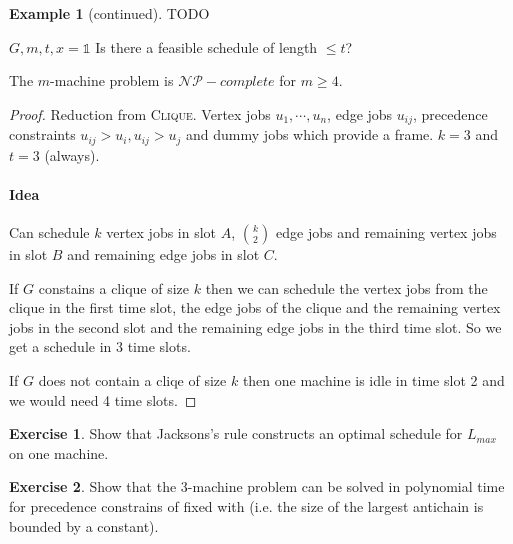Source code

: \documentclass[11pt,a4paper,notitlepage]{article}
\providecommand{\NP}{\mathcal{NP}}
\theoremstyle{plain}
\theoremstyle{definition}
\newtheorem{example}[defn]{Example}
\newtheorem{exercise}{Exercise}
\begin{document}
\begin{example}[continued]
  TODO
\end{example}

\begin{problem}
  \quad
  \begin{algorithmic}
    \REQUIRE $G,m,t,x=\mathds{1}$
    \ENSURE Is there a feasible schedule of length $\leq t$?
  \end{algorithmic}
\end{problem}

\begin{theorem}
  The $m$-machine problem is $\NP-complete$ for $m\geq 4$.
\end{theorem}

\begin{proof}
  Reduction from \textsc{Clique}. Vertex jobs $u_{1},\cdots,u_{n}$, edge jobs
  $u_{ij}$, precedence constraints $u_{ij}>u_{i}, u_{ij}>u_{j}$ and dummy jobs
  which provide a frame. $k=3$ and $t=3$ (always).

  \paragraph{Idea} Can schedule $k$ vertex jobs in slot $A$, $k\choose 2$ edge
  jobs and remaining vertex jobs in slot $B$ and remaining edge jobs in slot
  $C$.


  If $G$ constains a clique of size $k$ then we can schedule the vertex jobs
  from the clique in the first time slot, the edge jobs of the clique and the
  remaining vertex jobs in the second slot and the remaining edge jobs in the
  third time slot. So we get a schedule in $3$ time slots.

  If $G$ does not contain a cliqe of size $k$ then one machine is idle in time
  slot 2 and we would need 4 time slots.
\end{proof}

\begin{exercise}
  Show that Jacksons's rule constructs an optimal schedule for $L_{max}$ on one
  machine.
\end{exercise}

\begin{exercise}
  Show that the 3-machine problem can be solved in polynomial time for
  precedence constrains of fixed with (i.e. the size of the largest antichain
  is bounded by a constant).
\end{exercise}


%

%
\end{document}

------------

• _EXERCISE BRIEF_:
Copy out all the data exactly. No images belong in the copy.

• _RESULT_:
Source code

: \documentclass[11pt,a4paper,notitlepage]{article}
\providecommand{\NP}{\mathcal{NP}}
\theoremstyle{plain}
\theoremstyle{definition}
\newtheorem{example}[defn]{Example}
\newtheorem{exercise}{Exercise}
\begin{document}
\begin{example}[continued]
  TODO
\end{example}

\begin{problem}
  \quad
  \begin{algorithmic}
    \REQUIRE $G,m,t,x=\mathds{1}$
    \ENSURE Is there a feasible schedule of length $\leq t$?
  \end{algorithmic}
\end{problem}

\begin{theorem}
  The $m$-machine problem is $\NP-complete$ for $m\geq 4$.
\end{theorem}

\begin{proof}
  Reduction from \textsc{Clique}. Vertex jobs $u_{1},\cdots,u_{n}$, edge jobs
  $u_{ij}$, precedence constraints $u_{ij}>u_{i}, u_{ij}>u_{j}$ and dummy jobs
  which provide a frame. $k=3$ and $t=3$ (always).

  \paragraph{Idea} Can schedule $k$ vertex jobs in slot $A$, $k\choose 2$ edge
  jobs and remaining vertex jobs in slot $B$ and remaining edge jobs in slot
  $C$.


  If $G$ constains a clique of size $k$ then we can schedule the vertex jobs
  from the clique in the first time slot, the edge jobs of the clique and the
  remaining vertex jobs in the second slot and the remaining edge jobs in the
  third time slot. So we get a schedule in $3$ time slots.

  If $G$ does not contain a cliqe of size $k$ then one machine is idle in time
  slot 2 and we would need 4 time slots.
\end{proof}

\begin{exercise}
  Show that Jacksons's rule constructs an optimal schedule for $L_{max}$ on one
  machine.
\end{exercise}

\begin{exercise}
  Show that the 3-machine problem can be solved in polynomial time for
  precedence constrains of fixed with (i.e. the size of the largest antichain
  is bounded by a constant).
\end{exercise}


%

%
\end{document}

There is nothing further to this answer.